There is nothing surprising about this finding (though as will be discussed later, Harcourt interprets it in a surprisingly callous and unconvincing way). Numerous studies have shown the scandalous prevalence of mental illness in our prisons and jails, and among those who care about this scandal, it is commonplace that the American mentally ill end up in prison largely because the United States has lost the will, and the institutional capacity, to provide them with psychiatric care. Nevertheless, Harcourt’s comparative charts shed a stark light on America’s place in the world today.

Future historians of America will note that, early in the twenty-first century, our country was throwing the mentally ill into prison. This depressing datum is only one aspect of an imprisonment boom, dating back to the mid-1970s, that is without parallel in any other industrialized country. Nothing like our mass incarceration has ever taken place in a contemporary liberal society. Harcourt summarizes the contemporary American state of affairs forcefully:

After almost fifty years of relative stability in our prison populations, the inmate population skyrocketed nationwide beginning in the early 1970s, rising from fewer than 200,000 persons to more than 1.3 million in 2002 (or, if inmates held in local jails are included, to more than 2 million persons by 2002). In 2008, the United States reached a new milestone: it incarcerated more than 1 percent of its adult population – the highest rate in the world, five times the rate in England and twelve times the rate in Japan, the highest raw number in the world as well.

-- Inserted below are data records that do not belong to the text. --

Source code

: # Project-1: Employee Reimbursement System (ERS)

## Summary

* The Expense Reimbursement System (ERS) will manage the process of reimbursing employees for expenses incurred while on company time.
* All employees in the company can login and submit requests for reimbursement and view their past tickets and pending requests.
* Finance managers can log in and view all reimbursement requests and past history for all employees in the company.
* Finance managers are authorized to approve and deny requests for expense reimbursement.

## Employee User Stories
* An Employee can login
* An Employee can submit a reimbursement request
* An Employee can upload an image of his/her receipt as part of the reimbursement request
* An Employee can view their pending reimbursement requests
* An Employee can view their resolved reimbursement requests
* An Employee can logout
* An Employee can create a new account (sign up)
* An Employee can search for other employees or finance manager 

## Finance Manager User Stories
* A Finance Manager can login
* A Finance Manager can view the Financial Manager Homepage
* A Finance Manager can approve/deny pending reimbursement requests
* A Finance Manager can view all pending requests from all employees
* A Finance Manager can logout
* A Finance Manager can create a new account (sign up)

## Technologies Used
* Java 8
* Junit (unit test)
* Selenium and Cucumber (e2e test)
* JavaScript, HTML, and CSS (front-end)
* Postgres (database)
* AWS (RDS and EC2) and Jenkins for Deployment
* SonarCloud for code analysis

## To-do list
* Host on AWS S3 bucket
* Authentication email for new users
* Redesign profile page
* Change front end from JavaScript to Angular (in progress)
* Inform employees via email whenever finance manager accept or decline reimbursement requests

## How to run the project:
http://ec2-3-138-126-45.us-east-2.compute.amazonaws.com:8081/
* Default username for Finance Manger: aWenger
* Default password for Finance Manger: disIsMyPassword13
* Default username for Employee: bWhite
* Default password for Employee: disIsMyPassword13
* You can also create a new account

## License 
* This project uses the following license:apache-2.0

These staggering numbers were even higher within discrete segments of the population. One in thirty men between the ages of 20 and 34 was incarcerated in 2008, and for African-American men in that age group, the number was one in nine . . . . America ranks first among all industrialized nations in its rate of imprisonment – by an order of magnitude . . . .

The length of prison sentences in the United States is also astounding. (p. 198)

America has become the home of mass incarceration. There is a historical irony in this development that should depress anyone who cares about our country: Europeans thought of America as a beacon of progress in the early nineteenth century precisely because of its enlightened practices of criminal punishment. Two centuries later, America has become a byword for harshness, and historians of the great American experiment in liberty will have to find some explanation for what happened.